TODO (für diesen Tipp)

- confcache

- prepackaged Makefiles

- xdeltas (Downloadmenge reduzieren)

----------

## sirro

 *Earthwings wrote:*   

> Die Pakete müssen einzeln in /etc/portage/package.keywords eingetragen werden. Wer faul ist, kann das z.B. von epo erledigen lassen.

 

Wie das nunmal so ist, hab ich den Thread just in dem Moment entdeckt in dem ich gestern schon alles eingetragen hatte  :Wink: 

Uebersehe ich was oder hat eigentlich keins der kleineren Pakete (kate, kregexpedit etc.) eine Abhaengigkeit von irgendeiner kdelib?

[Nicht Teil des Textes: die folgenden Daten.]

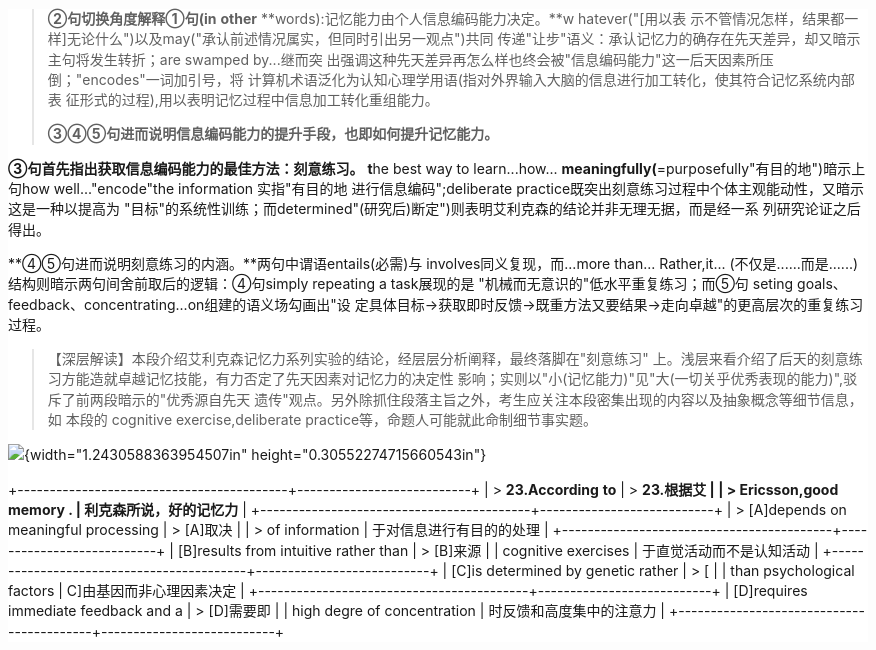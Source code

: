 >
> **②句切换角度解释①句(in** **other**
> **words):记忆能力由个人信息编码能力决定。**w hatever("\[用以表
> 示不管情况怎样，结果都一样\]无论什么")以及may("承认前述情况属实，但同时引出另一观点")共同
> 传递"让步"语义：承认记忆力的确存在先天差异，却又暗示主句将发生转折；are
> swamped by\...继而突
> 出强调这种先天差异再怎么样也终会被"信息编码能力"这一后天因素所压倒；"encodes"一词加引号，将
> 计算机术语泛化为认知心理学用语(指对外界输入大脑的信息进行加工转化，使其符合记忆系统内部表
> 征形式的过程),用以表明记忆过程中信息加工转化重组能力。
>
> **③④⑤句进而说明信息编码能力的提升手段，也即如何提升记忆能力。**

**③句首先指出获取信息编码能力的最佳方法：刻意练习。** **t**he best way
to learn\...how\... **meaningfully(**=purposefully"有目的地")暗示上句how
well\..."encode"the information 实指"有目的地 进行信息编码";deliberate
practice既突出刻意练习过程中个体主观能动性，又暗示这是一种以提高为
"目标"的系统性训练；而determined"(研究后)断定")则表明艾利克森的结论并非无理无据，而是经一系
列研究论证之后得出。

**④⑤句进而说明刻意练习的内涵。**两句中谓语entails(必需)与
involves同义复现，而\...more than\... Rather,it\...
(不仅是......而是......)结构则暗示两句间舍前取后的逻辑：④句simply
repeating a task展现的是 "机械而无意识的"低水平重复练习；而⑤句 seting
goals、feedback、concentrating\...on组建的语义场勾画出"设
定具体目标→获取即时反馈→既重方法又要结果→走向卓越"的更高层次的重复练习过程。

> 【深层解读】本段介绍艾利克森记忆力系列实验的结论，经层层分析阐释，最终落脚在"刻意练习"
> 上。浅层来看介绍了后天的刻意练习方能造就卓越记忆技能，有力否定了先天因素对记忆力的决定性
> 影响；实则以"小(记忆能力)"见"大(一切关乎优秀表现的能力)",驳斥了前两段暗示的"优秀源自先天
> 遗传"观点。另外除抓住段落主旨之外，考生应关注本段密集出现的内容以及抽象概念等细节信息，如
> 本段的 cognitive exercise,deliberate
> practice等，命题人可能就此命制细节事实题。

![](media/image38.jpeg){width="1.2430588363954507in"
height="0.30552274715660543in"}

+------------------------------------------+---------------------------+
| > **23.According** **to**                | > **23.根据艾             |
| > **Ericsson,good** **memory** **.**     | 利克森所说，好的记忆力**  |
+------------------------------------------+---------------------------+
| > \[A\]depends on meaningful processing  | > \[A\]取决               |
| > of information                         | 于对信息进行有目的的处理  |
+------------------------------------------+---------------------------+
| \[B\]results from intuitive rather than  | > \[B\]来源               |
| cognitive exercises                      | 于直觉活动而不是认知活动  |
+------------------------------------------+---------------------------+
| \[C\]is determined by genetic rather     | > \[                      |
| than psychological factors               | C\]由基因而非心理因素决定 |
+------------------------------------------+---------------------------+
| \[D\]requires immediate feedback and a   | > \[D\]需要即             |
| high degre of concentration              | 时反馈和高度集中的注意力  |
+------------------------------------------+---------------------------+
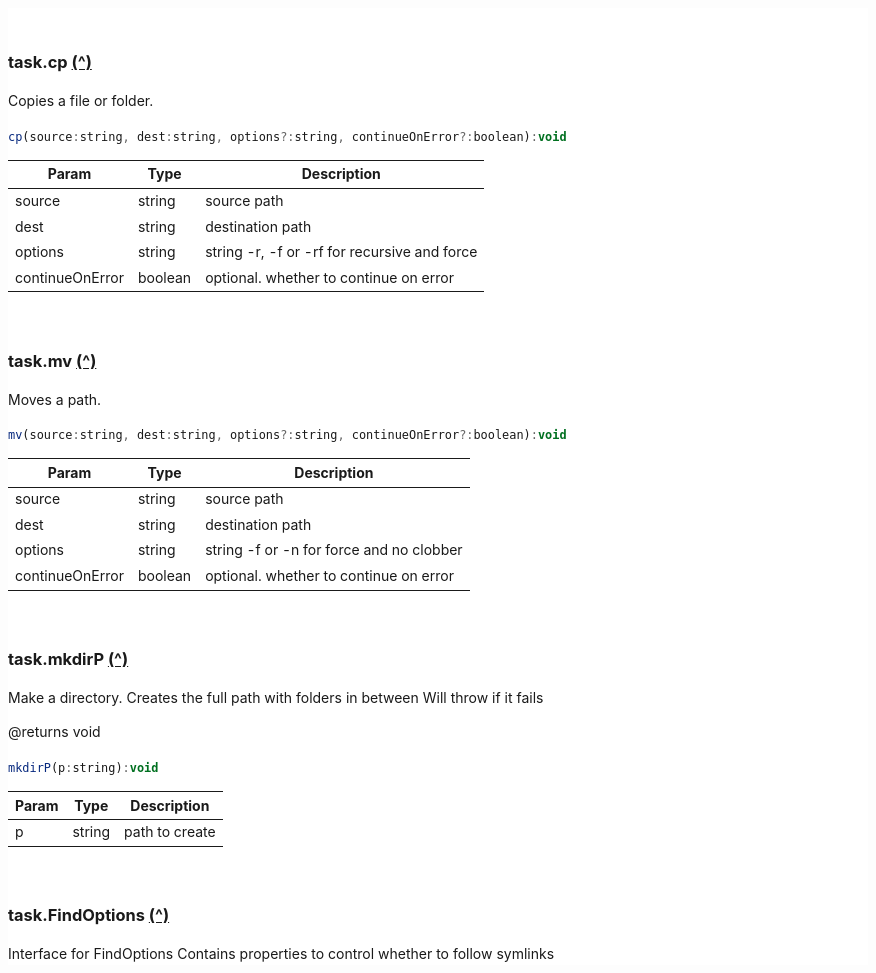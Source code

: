 <br/>
<div id="taskcp">
 
### task.cp <a href="#index">(^)</a>
Copies a file or folder.
```javascript
cp(source:string, dest:string, options?:string, continueOnError?:boolean):void
```
 
Param | Type | Description
--- | --- | ---
source | string | source path
dest | string | destination path
options | string | string \-r, \-f or \-rf for recursive and force 
continueOnError | boolean | optional. whether to continue on error
 
<br/>
<div id="taskmv">
 
### task.mv <a href="#index">(^)</a>
Moves a path.
```javascript
mv(source:string, dest:string, options?:string, continueOnError?:boolean):void
```
 
Param | Type | Description
--- | --- | ---
source | string | source path
dest | string | destination path
options | string | string \-f or \-n for force and no clobber 
continueOnError | boolean | optional. whether to continue on error
 
<br/>
<div id="taskmkdirP">
 
### task.mkdirP <a href="#index">(^)</a>
Make a directory.  Creates the full path with folders in between
Will throw if it fails

@returns   void
```javascript
mkdirP(p:string):void
```
 
Param | Type | Description
--- | --- | ---
p | string | path to create
 
<br/>
<div id="taskFindOptions">
 
### task.FindOptions <a href="#index">(^)</a>
Interface for FindOptions
Contains properties to control whether to follow symlinks
 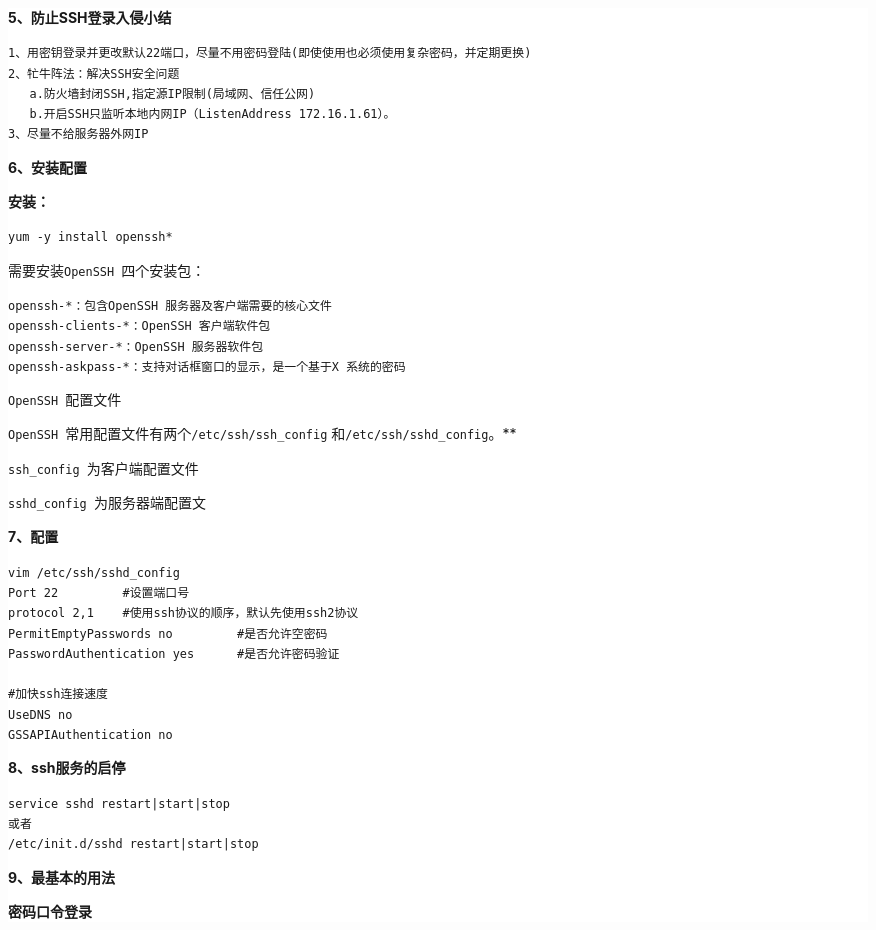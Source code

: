 **5、防止SSH登录入侵小结**

```
1、用密钥登录并更改默认22端口，尽量不用密码登陆(即使使用也必须使用复杂密码，并定期更换)
2、牤牛阵法：解决SSH安全问题
   a.防火墙封闭SSH,指定源IP限制(局域网、信任公网)
   b.开启SSH只监听本地内网IP（ListenAddress 172.16.1.61）。
3、尽量不给服务器外网IP
```

**6、安装配置**

**安装：**

```
yum -y install openssh*
```

需要安装`OpenSSH `四个安装包：

```
openssh-*：包含OpenSSH 服务器及客户端需要的核心文件
openssh-clients-*：OpenSSH 客户端软件包
openssh-server-*：OpenSSH 服务器软件包
openssh-askpass-*：支持对话框窗口的显示，是一个基于X 系统的密码
```

`OpenSSH `配置文件

`OpenSSH `常用配置文件有两个`/etc/ssh/ssh_config` 和`/etc/ssh/sshd_config`。**

`ssh_config `为客户端配置文件

`sshd_config `为服务器端配置文

 **7、配置**

```
vim /etc/ssh/sshd_config
Port 22 		#设置端口号
protocol 2,1 	#使用ssh协议的顺序，默认先使用ssh2协议
PermitEmptyPasswords no			#是否允许空密码
PasswordAuthentication yes 		#是否允许密码验证

#加快ssh连接速度
UseDNS no
GSSAPIAuthentication no
```

**8、ssh服务的启停**

```
service sshd restart|start|stop
或者 
/etc/init.d/sshd restart|start|stop
```

**9、最基本的用法**

**密码口令登录**
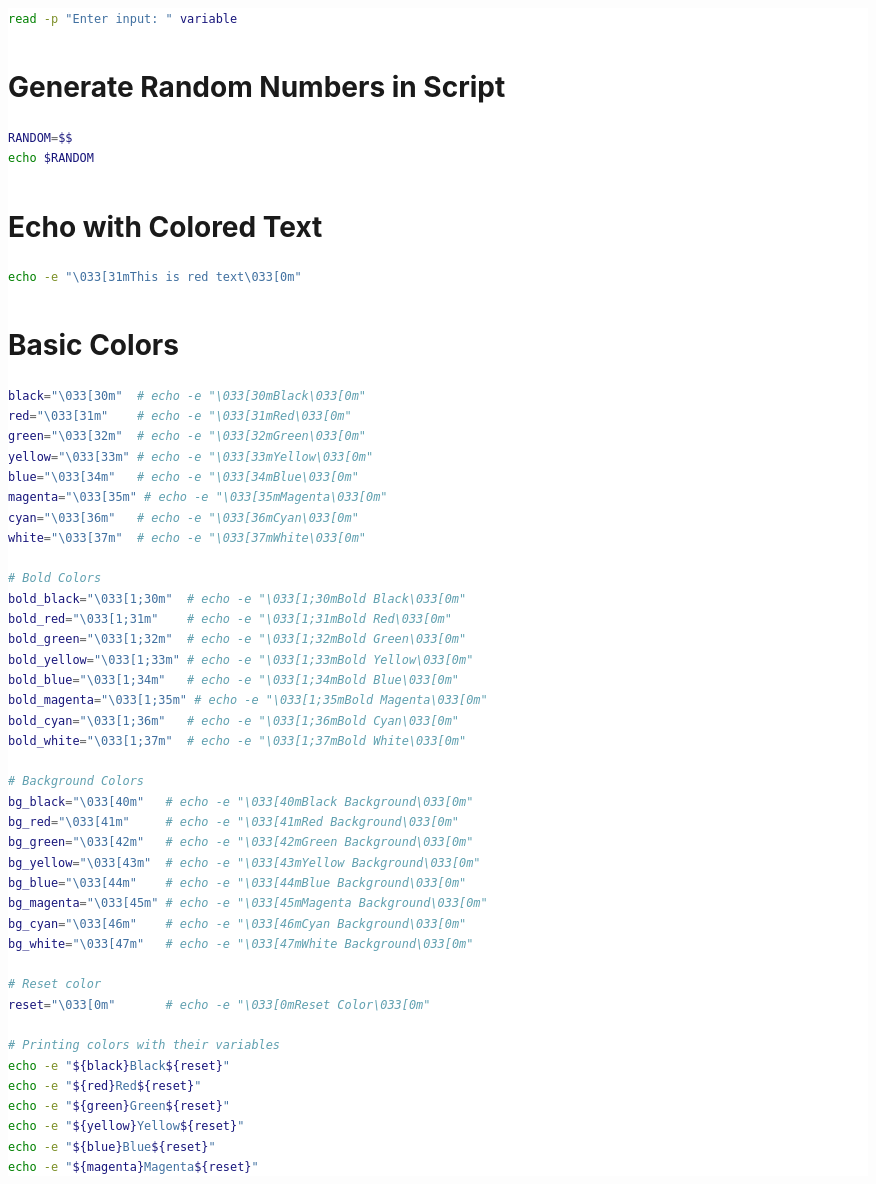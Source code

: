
```bash
read -p "Enter input: " variable


```

# Generate Random Numbers in Script

```bash
RANDOM=$$
echo $RANDOM

```
# Echo with Colored Text
```bash
echo -e "\033[31mThis is red text\033[0m"

```


# Basic Colors

```bash
black="\033[30m"  # echo -e "\033[30mBlack\033[0m"
red="\033[31m"    # echo -e "\033[31mRed\033[0m"
green="\033[32m"  # echo -e "\033[32mGreen\033[0m"
yellow="\033[33m" # echo -e "\033[33mYellow\033[0m"
blue="\033[34m"   # echo -e "\033[34mBlue\033[0m"
magenta="\033[35m" # echo -e "\033[35mMagenta\033[0m"
cyan="\033[36m"   # echo -e "\033[36mCyan\033[0m"
white="\033[37m"  # echo -e "\033[37mWhite\033[0m"

# Bold Colors
bold_black="\033[1;30m"  # echo -e "\033[1;30mBold Black\033[0m"
bold_red="\033[1;31m"    # echo -e "\033[1;31mBold Red\033[0m"
bold_green="\033[1;32m"  # echo -e "\033[1;32mBold Green\033[0m"
bold_yellow="\033[1;33m" # echo -e "\033[1;33mBold Yellow\033[0m"
bold_blue="\033[1;34m"   # echo -e "\033[1;34mBold Blue\033[0m"
bold_magenta="\033[1;35m" # echo -e "\033[1;35mBold Magenta\033[0m"
bold_cyan="\033[1;36m"   # echo -e "\033[1;36mBold Cyan\033[0m"
bold_white="\033[1;37m"  # echo -e "\033[1;37mBold White\033[0m"

# Background Colors
bg_black="\033[40m"   # echo -e "\033[40mBlack Background\033[0m"
bg_red="\033[41m"     # echo -e "\033[41mRed Background\033[0m"
bg_green="\033[42m"   # echo -e "\033[42mGreen Background\033[0m"
bg_yellow="\033[43m"  # echo -e "\033[43mYellow Background\033[0m"
bg_blue="\033[44m"    # echo -e "\033[44mBlue Background\033[0m"
bg_magenta="\033[45m" # echo -e "\033[45mMagenta Background\033[0m"
bg_cyan="\033[46m"    # echo -e "\033[46mCyan Background\033[0m"
bg_white="\033[47m"   # echo -e "\033[47mWhite Background\033[0m"

# Reset color
reset="\033[0m"       # echo -e "\033[0mReset Color\033[0m"

# Printing colors with their variables
echo -e "${black}Black${reset}"
echo -e "${red}Red${reset}"
echo -e "${green}Green${reset}"
echo -e "${yellow}Yellow${reset}"
echo -e "${blue}Blue${reset}"
echo -e "${magenta}Magenta${reset}"
```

Fehlt die noch?

----------

## astaecker

Ich brauchte zum Kompilieren ein installiertes "kdelibs". Insofern sind schon die meisten Bibliotheken verfügbar.

----------

## sirro

 *arlsair wrote:*   

> Ich brauchte zum Kompilieren ein installiertes "kdelibs".

 

OK, das hab ich mir gedacht. Bei mir waren die Libs ja eh schon vorhanden...

----------

## hothead

Hi,

hat jemand ne Ahnung welches ebuild ich brauche um pop3 bei kmail zum laufen zu bekommen? - Hab nur die kdelibs aus dem normalen Portage tree installiert und alles weiter der kde mit den kde-meta ebuilds emerged.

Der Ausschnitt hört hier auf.